• [WORK TO BE COMPLETED] Repeat the data below in full and exactly.

Data extracted from a collection
:::

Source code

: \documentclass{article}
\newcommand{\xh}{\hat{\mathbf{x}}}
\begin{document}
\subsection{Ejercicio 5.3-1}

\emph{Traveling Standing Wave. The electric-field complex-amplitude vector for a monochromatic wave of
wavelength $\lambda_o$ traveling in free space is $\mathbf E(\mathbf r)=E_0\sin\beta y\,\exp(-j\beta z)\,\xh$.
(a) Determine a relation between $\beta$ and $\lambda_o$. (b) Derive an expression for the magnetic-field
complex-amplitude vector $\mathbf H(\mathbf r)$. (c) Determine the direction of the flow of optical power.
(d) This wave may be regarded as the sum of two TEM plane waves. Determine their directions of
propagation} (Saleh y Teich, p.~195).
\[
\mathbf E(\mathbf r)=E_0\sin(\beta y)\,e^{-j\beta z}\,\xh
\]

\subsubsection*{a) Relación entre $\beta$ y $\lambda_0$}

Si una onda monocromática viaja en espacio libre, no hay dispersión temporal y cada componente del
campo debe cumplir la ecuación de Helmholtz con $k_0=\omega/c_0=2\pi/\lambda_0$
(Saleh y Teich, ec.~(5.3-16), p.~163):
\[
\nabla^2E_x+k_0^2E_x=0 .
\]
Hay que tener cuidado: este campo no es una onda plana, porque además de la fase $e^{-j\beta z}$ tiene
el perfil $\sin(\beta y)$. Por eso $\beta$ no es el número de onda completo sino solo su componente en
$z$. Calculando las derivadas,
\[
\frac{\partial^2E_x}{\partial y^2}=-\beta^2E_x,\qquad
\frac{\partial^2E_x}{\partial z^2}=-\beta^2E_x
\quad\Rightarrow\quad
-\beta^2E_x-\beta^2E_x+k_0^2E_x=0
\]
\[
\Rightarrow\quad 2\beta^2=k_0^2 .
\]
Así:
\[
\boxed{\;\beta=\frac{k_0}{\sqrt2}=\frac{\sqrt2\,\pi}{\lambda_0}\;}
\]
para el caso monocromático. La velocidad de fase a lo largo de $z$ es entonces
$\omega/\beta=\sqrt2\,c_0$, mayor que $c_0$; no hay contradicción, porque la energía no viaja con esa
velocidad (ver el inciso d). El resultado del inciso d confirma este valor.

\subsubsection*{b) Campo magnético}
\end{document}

:::

• [WORKED SOLUTION]
Source code

: \documentclass{article}
\newcommand{\xh}{\hat{\mathbf{x}}}
\begin{document}
\subsection{Ejercicio 5.3-1}

\emph{Traveling Standing Wave. The electric-field complex-amplitude vector for a monochromatic wave of
wavelength $\lambda_o$ traveling in free space is $\mathbf E(\mathbf r)=E_0\sin\beta y\,\exp(-j\beta z)\,\xh$.
(a) Determine a relation between $\beta$ and $\lambda_o$. (b) Derive an expression for the magnetic-field
complex-amplitude vector $\mathbf H(\mathbf r)$. (c) Determine the direction of the flow of optical power.
(d) This wave may be regarded as the sum of two TEM plane waves. Determine their directions of
propagation} (Saleh y Teich, p.~195).
\[
\mathbf E(\mathbf r)=E_0\sin(\beta y)\,e^{-j\beta z}\,\xh
\]

\subsubsection*{a) Relación entre $\beta$ y $\lambda_0$}

Si una onda monocromática viaja en espacio libre, no hay dispersión temporal y cada componente del
campo debe cumplir la ecuación de Helmholtz con $k_0=\omega/c_0=2\pi/\lambda_0$
(Saleh y Teich, ec.~(5.3-16), p.~163):
\[
\nabla^2E_x+k_0^2E_x=0 .
\]
Hay que tener cuidado: este campo no es una onda plana, porque además de la fase $e^{-j\beta z}$ tiene
el perfil $\sin(\beta y)$. Por eso $\beta$ no es el número de onda completo sino solo su componente en
$z$. Calculando las derivadas,
\[
\frac{\partial^2E_x}{\partial y^2}=-\beta^2E_x,\qquad
\frac{\partial^2E_x}{\partial z^2}=-\beta^2E_x
\quad\Rightarrow\quad
-\beta^2E_x-\beta^2E_x+k_0^2E_x=0
\]
\[
\Rightarrow\quad 2\beta^2=k_0^2 .
\]
Así:
\[
\boxed{\;\beta=\frac{k_0}{\sqrt2}=\frac{\sqrt2\,\pi}{\lambda_0}\;}
\]
para el caso monocromático. La velocidad de fase a lo largo de $z$ es entonces
$\omega/\beta=\sqrt2\,c_0$, mayor que $c_0$; no hay contradicción, porque la energía no viaja con esa
velocidad (ver el inciso d). El resultado del inciso d confirma este valor.

\subsubsection*{b) Campo magnético}
\end{document}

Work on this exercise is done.